CHAPTER VII.
Not long after the events last chronicled, the Fearings left New York for the summer, and George was left to his own meditations, to the society of his father and to the stifling heat of the great city. He had seen Constance again more than once before she and her sister had left town, and he had parted from her on the best of terms. To tell the truth, since his sudden exhibition of violent temper, she had liked him even better than before. His genuine anger had to some extent dissipated the cloud of doubt which always seemed to her to hang about his motives. The doubt itself was not gone, for as it had a permanent cause in her own fortune it was of the sort not easily driven away.
As for George himself, he considered himself engaged, of course in a highly conditional way, to marry Miss Constance Fearing. She had repeated, at his urgent solicitation, what she had said when he had first declared himself, to wit, that if she ever loved him she would marry him, and that there was no one whom she at present preferred to him. More than this, he could not obtain from her, and in his calm moments, which were still numerous, he admitted that she was perfectly fair and just in her answer. He, on his part, had declared with great emphasis that, however she might love him, he would not marry her until he was independent of all financial difficulties, and had made himself a name. On the whole, nothing could have seemed more improbable than that the marriage could ever take place. The distance between writing second-rate reviews at ten dollars a column, and being one of the few successful writers of the day is really almost as great as it looks to the merest outsider. Moreover, a friendship of several months’ standing is generally speaking a bad foundation on which to build hopes of love. The very intimacy of intercourse forbids those surprises in which love chiefly delights. Friendly hands have taken the bandage from his eyes, and he has learned to see his way about with remarkable acuteness of perception.

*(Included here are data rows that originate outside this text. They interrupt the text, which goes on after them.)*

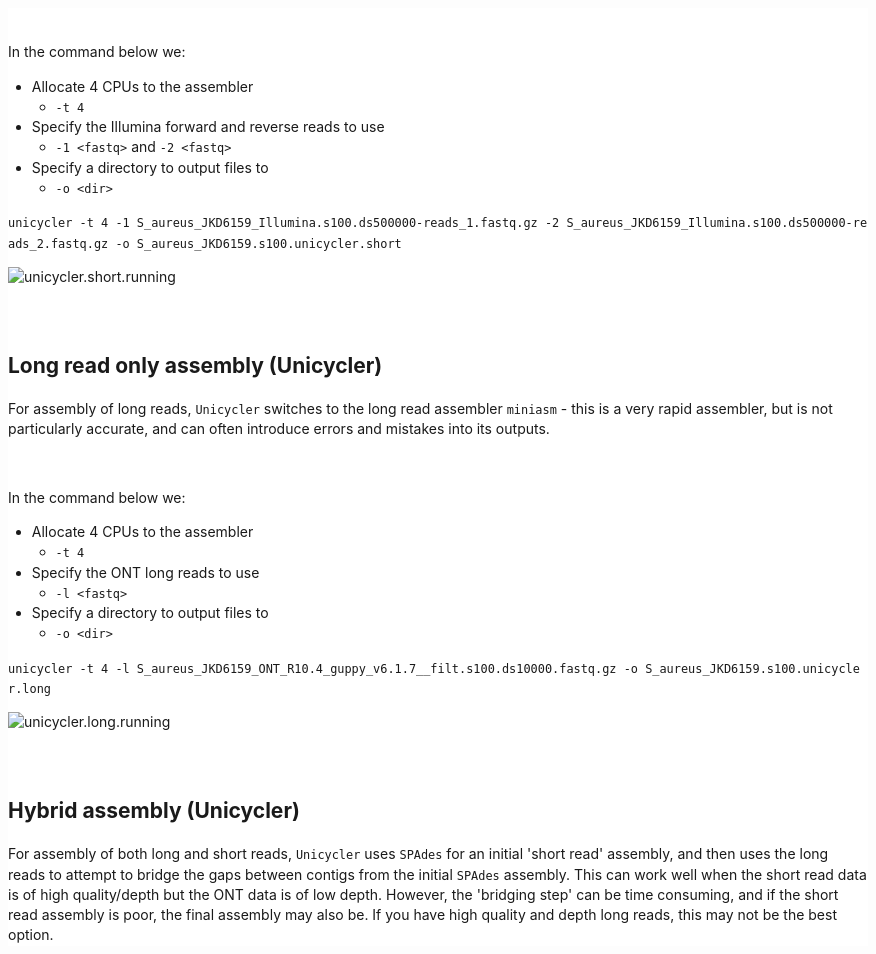 <br>

In the command below we:

- Allocate 4 CPUs to the assembler 
    - `-t 4`
- Specify the Illumina forward and reverse reads to use 
    - `-1 <fastq>` and `-2 <fastq>`
- Specify a directory to output files to
    - `-o <dir>`


```
unicycler -t 4 -1 S_aureus_JKD6159_Illumina.s100.ds500000-reads_1.fastq.gz -2 S_aureus_JKD6159_Illumina.s100.ds500000-reads_2.fastq.gz -o S_aureus_JKD6159.s100.unicycler.short
```

![unicycler.short.running](Unicycler-short.running.png)

<br>

## Long read only assembly (Unicycler)
For assembly of long reads, `Unicycler` switches to the long read assembler `miniasm` - this is a very rapid assembler, but is not particularly accurate, and can often introduce errors and mistakes into its outputs.

<br>

In the command below we:

- Allocate 4 CPUs to the assembler 
    - `-t 4`
- Specify the ONT long reads to use
    - `-l <fastq>`
- Specify a directory to output files to
    - `-o <dir>`

```
unicycler -t 4 -l S_aureus_JKD6159_ONT_R10.4_guppy_v6.1.7__filt.s100.ds10000.fastq.gz -o S_aureus_JKD6159.s100.unicycler.long
```

![unicycler.long.running](Unicycler-long.running.png)


<br>

## Hybrid assembly (Unicycler)
For assembly of both long and short reads, `Unicycler` uses `SPAdes` for an initial 'short read' assembly, and then uses the long reads to attempt to bridge the gaps between contigs from the initial `SPAdes` assembly. This can work well when the short read data is of high quality/depth but the ONT data is of low depth. However, the 'bridging step' can be time consuming, and if the short read assembly is poor, the final assembly may also be. If you have high quality and depth long reads, this may not be the best option.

Perhaps the most immediate and perceptible effect of the last few interviews with Constance was to be found in the work he turned out, and in the dissatisfaction it caused in quarters where it had formerly been considered excellent. It was beginning to be too good to serve its end, for the writer was beginning to feel that he could no longer efface his individuality and repress his own opinions as he had formerly done. He exceeded in his articles the prescribed length, he made vicious Latin quotations, and concocted savagely epigrammatic sentences, he inserted sharp remarks about prominent writers, where they were manifestly beside the purpose, besides being palpably unjust, there was a sting in almost every paragraph which did not contain a paradox, and, altogether, he made the literary editors who employed him very nervous.

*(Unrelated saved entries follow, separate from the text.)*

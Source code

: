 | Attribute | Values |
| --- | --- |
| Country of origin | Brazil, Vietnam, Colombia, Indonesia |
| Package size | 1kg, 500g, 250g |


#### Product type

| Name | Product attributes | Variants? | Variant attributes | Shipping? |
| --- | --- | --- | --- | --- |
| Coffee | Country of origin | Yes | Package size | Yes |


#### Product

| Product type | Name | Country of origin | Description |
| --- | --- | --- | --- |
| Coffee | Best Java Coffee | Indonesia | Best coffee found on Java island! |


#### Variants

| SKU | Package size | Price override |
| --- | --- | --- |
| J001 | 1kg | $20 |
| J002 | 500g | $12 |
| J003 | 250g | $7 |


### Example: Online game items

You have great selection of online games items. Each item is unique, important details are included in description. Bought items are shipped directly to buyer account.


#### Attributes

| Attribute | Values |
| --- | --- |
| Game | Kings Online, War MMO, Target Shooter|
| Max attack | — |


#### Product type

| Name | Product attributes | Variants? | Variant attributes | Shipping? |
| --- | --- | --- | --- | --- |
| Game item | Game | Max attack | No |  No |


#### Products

“It won’t do, Mr. Wood,” one of them said. “The publishers don’t like it. Several have written to me. The paper can’t stand this kind of thing. I suppose the fact is that you are getting too good for this work. Take my advice. Either go back to your old style, or write articles over your own name for the magazines. They like quotations and snap and fine writing—authors and publishers don’t, not a bit.”
“I have tried articles again and again,” George answered. “I cannot get them printed anywhere.”
“Well—you just go ahead and try again. You’ll get on if you stick to it. If you think you can write some of your old kind of notices, here’s a lot of books ready. But seriously, Mr. Wood, if you write any more like the last dozen or so, I can’t take them. I’m sorry, but I really can’t.”
“I’ll have one more shot,” said George, desperately, as he took up the books. He could not afford to lose the wretched pay he got for the work.
He soon saw that other managers of literary departments thought very much as this first specimen did.
“A little more moderation, Mr. Wood,” said a second, who was an elderly æsthetic personage. “I hate violence in all its forms. It is so fatiguing.”